Thanks Trond for a most interesting post. I have some painting friends who are quite happy with Shin Han and, as you say, there are single pigment paints in the Turner range that are worth trying if cost is a major factor in your purchases.

Basically it's all down to personal preference so by all means try them.

I'm very dubious about paints containing white. It makes them cloudy and my experience with various Naples Yellows, that have white in them, is that they solidify after a while and can't be squeezed out of the tube.

I agree with you though - don't be rigid.

My personal preferences at the moment are Daler Rowney and Lukas, purely for their combination of good prices and quality, although I have quite a few other makes.

daydreamer said...

I have a couple of the Turner paints and so far have been quite satisfied. Have just read a review on You Tube which rates them above average. So looks as though I may buy ore. Thanks for your overall comments.

Peter Ward said...

Thanks for comments Daydreamer. Each to his or her own. Watercolour paints have become so expensive that chapter options are welcome.

Homepride (art and then some) said...


Turners had updated and now offer complete pigment info.

Bought a 24 color set and a few other colors.

They are very bright. As bright or even brighter than Daniel Smith or Schminke.

Fraction of the cost of other brand name watercolors, about a third of the price of Schmincke or Daniel Smith or Winsor & Newton etc.

Only review available on Youtube is by Owings Art and he rates them as artist grade and above average against Schmincke and other top brands.

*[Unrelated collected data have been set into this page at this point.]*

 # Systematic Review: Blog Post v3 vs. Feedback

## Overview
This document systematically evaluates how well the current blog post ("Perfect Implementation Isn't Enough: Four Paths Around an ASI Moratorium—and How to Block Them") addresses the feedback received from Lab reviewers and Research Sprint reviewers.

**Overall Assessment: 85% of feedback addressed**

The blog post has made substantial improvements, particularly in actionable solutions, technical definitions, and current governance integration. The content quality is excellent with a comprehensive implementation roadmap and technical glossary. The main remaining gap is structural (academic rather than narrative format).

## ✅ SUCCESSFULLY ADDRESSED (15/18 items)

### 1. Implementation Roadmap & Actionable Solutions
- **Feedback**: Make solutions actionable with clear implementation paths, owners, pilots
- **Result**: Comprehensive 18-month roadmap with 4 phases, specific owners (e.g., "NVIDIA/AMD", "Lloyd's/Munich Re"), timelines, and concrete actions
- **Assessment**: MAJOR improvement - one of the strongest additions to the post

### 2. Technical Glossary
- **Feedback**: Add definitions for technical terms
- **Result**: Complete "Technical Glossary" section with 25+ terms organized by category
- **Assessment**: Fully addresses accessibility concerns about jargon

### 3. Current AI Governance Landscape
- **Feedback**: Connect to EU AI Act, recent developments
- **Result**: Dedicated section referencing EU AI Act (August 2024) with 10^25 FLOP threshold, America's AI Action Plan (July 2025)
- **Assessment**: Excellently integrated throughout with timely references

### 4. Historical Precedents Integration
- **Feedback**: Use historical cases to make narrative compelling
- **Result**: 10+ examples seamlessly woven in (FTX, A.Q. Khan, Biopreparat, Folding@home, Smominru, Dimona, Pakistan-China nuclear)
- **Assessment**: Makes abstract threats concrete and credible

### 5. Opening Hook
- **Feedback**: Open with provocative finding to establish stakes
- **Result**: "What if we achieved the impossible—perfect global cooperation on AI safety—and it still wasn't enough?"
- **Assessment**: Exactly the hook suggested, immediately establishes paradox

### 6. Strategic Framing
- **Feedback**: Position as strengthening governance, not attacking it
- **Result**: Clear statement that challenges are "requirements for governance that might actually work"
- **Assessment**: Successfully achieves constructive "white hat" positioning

Definitely worth a try. You might like it or hate it!

Agric said...

Has there been a comments disappearing problem recently? I'm sure I posted a comment here a couple of months back with one line reviews of ten Turner paints, and you replied to it Peter.

Peter Ward said...

Agric - I'm not aware of comments disappearing but strange things do happen from time to time. They also seem to be making it more difficult to comment.